> **GOAL OF THE EXERCISE**: Report each line from the entries in which "método" can be found.

(Saved data entries)
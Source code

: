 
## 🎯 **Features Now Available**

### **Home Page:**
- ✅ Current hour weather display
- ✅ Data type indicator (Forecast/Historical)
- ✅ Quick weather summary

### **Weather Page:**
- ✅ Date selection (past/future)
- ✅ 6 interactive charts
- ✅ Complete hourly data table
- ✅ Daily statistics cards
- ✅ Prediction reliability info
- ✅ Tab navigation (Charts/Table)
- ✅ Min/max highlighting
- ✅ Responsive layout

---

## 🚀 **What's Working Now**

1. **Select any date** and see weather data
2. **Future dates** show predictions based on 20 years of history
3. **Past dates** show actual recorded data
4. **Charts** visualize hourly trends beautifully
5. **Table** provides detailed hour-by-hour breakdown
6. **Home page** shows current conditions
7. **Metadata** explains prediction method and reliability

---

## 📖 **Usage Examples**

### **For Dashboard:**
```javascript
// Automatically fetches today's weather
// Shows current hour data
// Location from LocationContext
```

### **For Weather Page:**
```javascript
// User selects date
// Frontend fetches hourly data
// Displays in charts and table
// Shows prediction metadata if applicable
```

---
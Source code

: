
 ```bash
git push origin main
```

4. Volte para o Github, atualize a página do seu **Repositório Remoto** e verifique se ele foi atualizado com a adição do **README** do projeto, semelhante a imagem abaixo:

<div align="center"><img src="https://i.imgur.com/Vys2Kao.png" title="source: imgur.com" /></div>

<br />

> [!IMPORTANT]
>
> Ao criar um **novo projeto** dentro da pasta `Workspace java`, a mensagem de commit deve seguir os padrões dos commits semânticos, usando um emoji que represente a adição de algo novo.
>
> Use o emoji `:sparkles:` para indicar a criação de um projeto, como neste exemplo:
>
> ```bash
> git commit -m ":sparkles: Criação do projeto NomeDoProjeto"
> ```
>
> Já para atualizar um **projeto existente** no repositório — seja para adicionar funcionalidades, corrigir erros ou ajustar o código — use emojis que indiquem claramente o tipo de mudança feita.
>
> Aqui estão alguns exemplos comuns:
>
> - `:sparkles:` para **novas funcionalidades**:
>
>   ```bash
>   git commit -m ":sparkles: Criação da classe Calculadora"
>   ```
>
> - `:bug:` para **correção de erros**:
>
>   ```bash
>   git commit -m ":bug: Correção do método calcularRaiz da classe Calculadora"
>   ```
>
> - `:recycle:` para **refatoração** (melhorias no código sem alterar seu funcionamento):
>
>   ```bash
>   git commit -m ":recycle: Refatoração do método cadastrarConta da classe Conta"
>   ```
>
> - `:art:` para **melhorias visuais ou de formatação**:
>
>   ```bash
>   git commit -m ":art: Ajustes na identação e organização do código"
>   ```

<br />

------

> **RESPONSE TO THE TASK**:
>   git commit -m ":bug: Correção do método calcularRaiz da classe Calculadora"
>   git commit -m ":recycle: Refatoração do método cadastrarConta da classe Conta"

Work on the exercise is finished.